My change of heart happened last Wednesday when the great J.K. Rowling unleashed Pottermore, the website that is all things Harry Potter. It will have interactive environments, cool scenes, and other nerdy goodies. The problem? Based on the announcement, it will all have to be accessed through the Pottermore website. No apps. No stand-alone games. The only thing outside of the website are text-based ebooks. Like I said on my CBS daily blog, I’m disappointed that this potentially awesome interactive experience will be stuck in a web browser requiring an Internet connection. It feels like Pottermore is built for a pre-tablet 2009. I want Hogwarts in my pocket! I then realized that we all are getting used to having interactive experiences in our hands – accessible at all times.
I’m not an expert on the web by any means, but I do know publishing, and this reminds me a hell of a lot of the magazine world. Back in the day, like, you know, the ‘80s, general interest magazines thrived on the newsstands: Life, The Saturday Evening Post, Readers’ Digest, etc. By the time the Reagan Era ended, magazines became more specialized and focused, and general interest pubs either were closed (Life, the Post) or in financial decay (Digest). Few broad-audience pubs survived. Why? We’re all about personalization now, whether it is creating an iPod playlist instead of letting a radio DJ control our tunes to our TiVo learning our favorite programs rather than blindly following the TV schedule.
And what is the web? A messy, duplicitous, and confusing newsstand. We depend on RRS feeds, favorite blogs, and, of course, friends to steer us to the right, most useful information. Apps are popular because they are usually online-independent, they are portable, and they are focused. If an app is done well, we have a clean, uninterrupted, and tailored experience. The iPhone and its ilk made apps more commonplace, but we would have found another way to streamline the wild wild web experience with or without the mobile revolution.

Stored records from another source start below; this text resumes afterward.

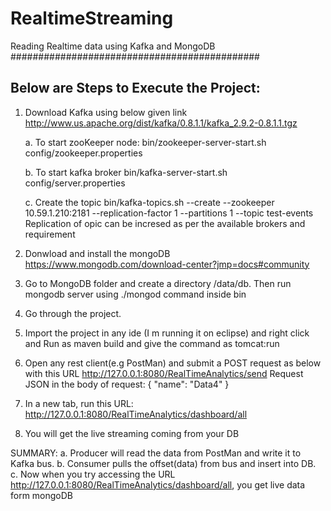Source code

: # RealtimeStreaming
Reading Realtime data using Kafka and MongoDB
#############################################

Below are Steps to Execute the Project:
------------------------------------------------------------------
1. Download Kafka using below given link
http://www.us.apache.org/dist/kafka/0.8.1.1/kafka_2.9.2-0.8.1.1.tgz

	a. To start zooKeeper node:
	bin/zookeeper-server-start.sh config/zookeeper.properties

	b.  To start kafka broker 
	bin/kafka-server-start.sh config/server.properties

	c. Create the topic
	bin/kafka-topics.sh --create --zookeeper 10.59.1.210:2181 --replication-factor 1 --partitions 1 --topic test-events
	Replication of opic can be incresed as per the available brokers and requirement

2. Donwload and install the mongoDB
	https://www.mongodb.com/download-center?jmp=docs#community 
3. Go to MongoDB folder and create a directory /data/db. Then run mongodb server using ./mongod command inside bin
4. Go through the project. 
5. Import the project in any ide (I m running it on eclipse) and right click and Run as maven build and give the command as tomcat:run
6. Open any rest client(e.g PostMan) and submit a POST request as below with this 
	URL http://127.0.0.1:8080/RealTimeAnalytics/send
	Request JSON in the body of request: { "name": "Data4" }
	
7. In a new tab, run this URL: http://127.0.0.1:8080/RealTimeAnalytics/dashboard/all
8. You will get the live streaming coming from your DB

SUMMARY:
a. Producer will read the data from PostMan and write it to Kafka bus.
b. Consumer pulls the offset(data) from bus and insert into DB.
c. Now when you try accessing the URL http://127.0.0.1:8080/RealTimeAnalytics/dashboard/all, you get live data form mongoDB 
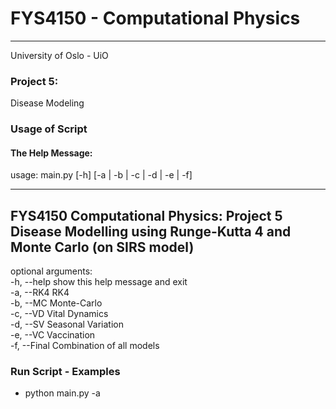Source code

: # FYS4150 - Computational Physics
---------------------------------
University of Oslo - UiO

### **Project 5:**

Disease Modeling


### Usage of Script

#### **The Help Message:**

usage: main.py [-h] [-a | -b | -c | -d | -e | -f]

------------------------------------------------------------------------
FYS4150 Computational Physics: Project 5 Disease Modelling using Runge-Kutta 4
and Monte Carlo (on SIRS model)
------------------------------------------------------------------------

optional arguments:  
  -h, --help   show this help message and exit  
  -a, --RK4    RK4  
  -b, --MC     Monte-Carlo  
  -c, --VD     Vital Dynamics  
  -d, --SV     Seasonal Variation  
  -e, --VC     Vaccination  
  -f, --Final  Combination of all models  


### **Run Script - Examples**

* python main.py -a 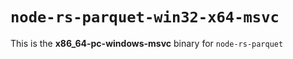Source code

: # `node-rs-parquet-win32-x64-msvc`

This is the **x86_64-pc-windows-msvc** binary for `node-rs-parquet`
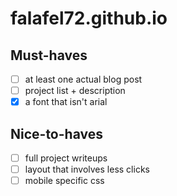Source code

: # falafel72.github.io
## Must-haves
- [ ]  at least one actual blog post
- [ ] project list + description
 -[x] a font that isn't arial

## Nice-to-haves
- [ ] full project writeups
- [ ] layout that involves less clicks
- [ ] mobile specific css

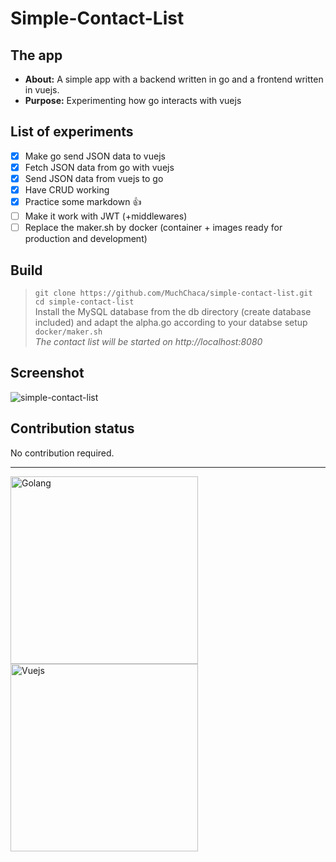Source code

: # Simple-Contact-List
## The app
* **About:** A simple app with a backend written in go and a frontend written in vuejs.
* **Purpose:** Experimenting how go interacts with vuejs

## List of experiments
- [x] Make go send JSON data to vuejs
- [x] Fetch JSON data from go with vuejs
- [x] Send JSON data from vuejs to go
- [x] Have CRUD working
- [x] Practice some markdown :+1:
- [ ] Make it work with JWT (+middlewares)
- [ ] Replace the maker.sh by docker (container + images ready for production and development)

## Build
> ``git clone https://github.com/MuchChaca/simple-contact-list.git``  
> ``cd simple-contact-list``  
> Install the MySQL database from the db directory (create database included) and adapt the alpha.go according to your databse setup  
> ``docker/maker.sh``  
> *The contact list will be started on http://localhost:8080*  

## Screenshot
![simple-contact-list](https://image.ibb.co/cbnhNb/simple_contact_list_screen.png)  

## Contribution status
No contribution required. 

-----------------------------

<img src="https://upload.wikimedia.org/wikipedia/commons/4/44/Gophercolor.jpg" alt="Golang" width="300px"/><img src="https://upload.wikimedia.org/wikipedia/commons/thumb/5/53/Vue.js_Logo.svg/1000px-Vue.js_Logo.svg.png" alt="Vuejs" width="300px"/>
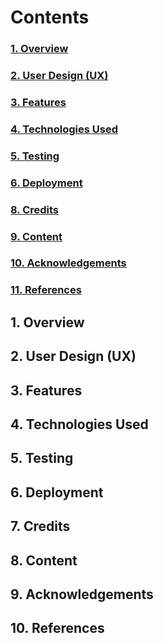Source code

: # Contents
### [1. Overview](#1-Overview)
### [2. User Design (UX)](#2-User-Deign-UX)
### [3. Features](#3-Features)
### [4. Technologies Used](#4-Technologies-Used)
### [5. Testing](#5-Testing)
### [6. Deployment](#6-Deployment)
### [8. Credits](#8-Credits)
### [9. Content](#9-Content)
### [10. Acknowledgements](#10-Acknowledgements)
### [11. References](#11-References)




## 1. Overview
## 2. User Design (UX)
## 3. Features
## 4. Technologies Used
## 5. Testing
## 6. Deployment
## 7. Credits
## 8. Content
## 9. Acknowledgements
## 10. References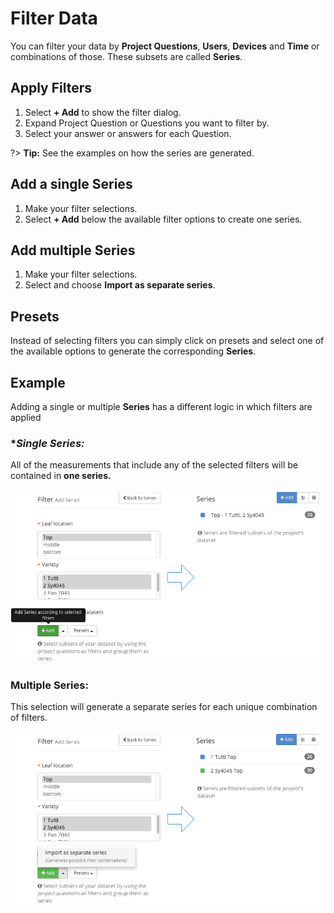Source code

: # Filter Data

You can filter your data by **Project Questions**, **Users**, **Devices** and **Time** or combinations of those. These subsets are called **Series**.

## Apply Filters

1. Select **+ Add** to show the filter dialog.
2. Expand Project Question or Questions you want to filter by.
3. Select your answer or answers for each Question.

?> **Tip:** See the examples on how the series are generated.

## Add a single Series

1. Make your filter selections.
2. Select **+ Add** below the available filter options to create one series.

## Add multiple Series

1. Make your filter selections.
2. Select **<i class="fa fa-caret-up" aria-hidden="true"></i>** and choose **Import as separate series**.

## Presets

Instead of selecting filters you can simply click on presets and select one of the available options to generate the corresponding  **Series**.

## Example

Adding a single or multiple **Series** has a different logic in which filters are applied

### **Single Series:*

All of the measurements that include any of the selected filters will be contained in **one series.**

![Single Series: Select your filters and select Add.](images/filter-data-one-series.png)

### **Multiple Series:**

This selection will generate a separate series for each unique combination of filters.

![Multiple Series: Select your filters and select the Import as separate series option.](images/filter-data-multiple-series.png)
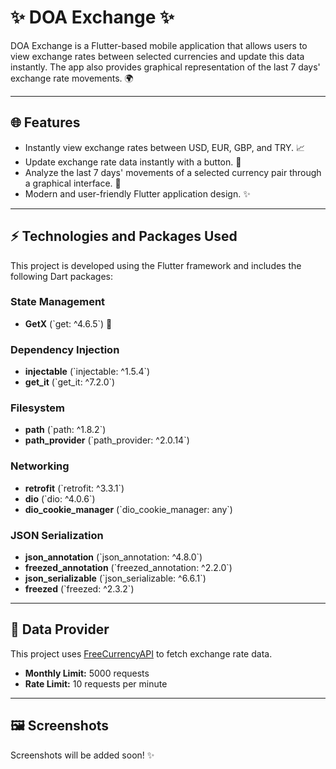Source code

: # ✨ DOA Exchange ✨

DOA Exchange is a Flutter-based mobile application that allows users to view exchange rates between selected currencies and update this data instantly. The app also provides graphical representation of the last 7 days' exchange rate movements. 🌍

---

## 🌐 Features

- Instantly view exchange rates between USD, EUR, GBP, and TRY. 📈
- Update exchange rate data instantly with a button. 🔄
- Analyze the last 7 days' movements of a selected currency pair through a graphical interface. 🔼
- Modern and user-friendly Flutter application design. ✨

---

## ⚡ Technologies and Packages Used

This project is developed using the Flutter framework and includes the following Dart packages:

### State Management

- **GetX** (\`get: ^4.6.5\`) 🔨

### Dependency Injection

- **injectable** (\`injectable: ^1.5.4\`)
- **get_it** (\`get_it: ^7.2.0\`)

### Filesystem

- **path** (\`path: ^1.8.2\`)
- **path_provider** (\`path_provider: ^2.0.14\`)

### Networking

- **retrofit** (\`retrofit: ^3.3.1\`)
- **dio** (\`dio: ^4.0.6\`)
- **dio_cookie_manager** (\`dio_cookie_manager: any\`)

### JSON Serialization

- **json_annotation** (\`json_annotation: ^4.8.0\`)
- **freezed_annotation** (\`freezed_annotation: ^2.2.0\`)
- **json_serializable** (\`json_serializable: ^6.6.1\`)
- **freezed** (\`freezed: ^2.3.2\`)

---

## 📝 Data Provider

This project uses [FreeCurrencyAPI](https://api.freecurrencyapi.com) to fetch exchange rate data.

- **Monthly Limit:** 5000 requests
- **Rate Limit:** 10 requests per minute

---

## 🖼 Screenshots

Screenshots will be added soon! ✨

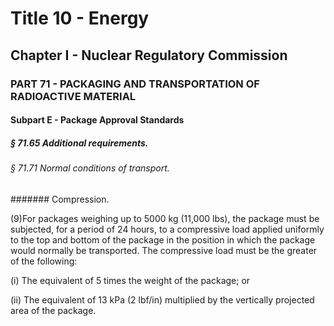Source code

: 
# Title 10 - Energy
## Chapter I - Nuclear Regulatory Commission
### PART 71 - PACKAGING AND TRANSPORTATION OF RADIOACTIVE MATERIAL
#### Subpart E - Package Approval Standards
##### § 71.65 Additional requirements.
###### § 71.71 Normal conditions of transport.
####### Compression.

(9)For packages weighing up to 5000 kg (11,000 lbs), the package must be subjected, for a period of 24 hours, to a compressive load applied uniformly to the top and bottom of the package in the position in which the package would normally be transported. The compressive load must be the greater of the following:

(i) The equivalent of 5 times the weight of the package; or

(ii) The equivalent of 13 kPa (2 lbf/in) multiplied by the vertically projected area of the package.
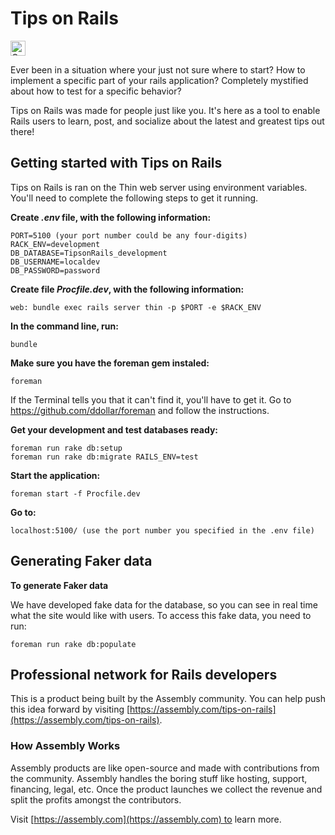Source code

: # Tips on Rails

<a href="https://assembly.com/tips-on-rails/bounties?utm_campaign=assemblage&utm_source=tips-on-rails&utm_medium=repo_badge"><img src="https://asm-badger.herokuapp.com/tips-on-rails/badges/tasks.svg" height="24px" alt="Open Tasks" /></a>

Ever been in a situation where your just not sure where to start? How to implement a specific part of your rails application? Completely mystified about how to test for a specific behavior?

Tips on Rails was made for people just like you. It's here as a tool to enable Rails users to learn, post, and socialize about the latest and greatest tips out there!

## Getting started with Tips on Rails

Tips on Rails is ran on the Thin web server using environment variables. You'll need to complete the following steps to get it running.

**Create _.env_ file, with the following information:**

    PORT=5100 (your port number could be any four-digits)
    RACK_ENV=development
    DB_DATABASE=TipsonRails_development
    DB_USERNAME=localdev
    DB_PASSWORD=password

**Create file _Procfile.dev_, with the following information:**

    web: bundle exec rails server thin -p $PORT -e $RACK_ENV

**In the command line, run:**

    bundle

**Make sure you have the foreman gem instaled:**

    foreman

If the Terminal tells you that it can't find it, you'll have to get it. Go to https://github.com/ddollar/foreman and follow the instructions.


**Get your development and test databases ready:**

    foreman run rake db:setup
    foreman run rake db:migrate RAILS_ENV=test

**Start the application:**

    foreman start -f Procfile.dev

**Go to:**

    localhost:5100/ (use the port number you specified in the .env file)

## Generating Faker data

**To generate Faker data**

We have developed fake data for the database, so you can see in real time what the site would like with users. To access this fake data, you need to run:

    foreman run rake db:populate

## Professional network for Rails developers

This is a product being built by the Assembly community. You can help push this idea forward by visiting [https://assembly.com/tips-on-rails](https://assembly.com/tips-on-rails).

### How Assembly Works

Assembly products are like open-source and made with contributions from the community. Assembly handles the boring stuff like hosting, support, financing, legal, etc. Once the product launches we collect the revenue and split the profits amongst the contributors.

Visit [https://assembly.com](https://assembly.com) to learn more.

Lest you think I’m nuts, we now actually have the stats to back up our app cravings, too. According to the analytics firm Flurry, for the first time we are spending more minutes daily using mobile apps than surfing the web: 81 minutes in apps versus 74 minutes in a browser. Compare this to a year ago when we only spent 43 minutes in apps versus 64 minutes on the web.
This is why Facebook, Skype, and other browser-based tools will be announcing better-than-web tablet apps this summer. This is also why, for the next generation, the Internet will be like a paper magazine: Something you go to when the app version isn’t available. Word to my digital The New Yorker subscription.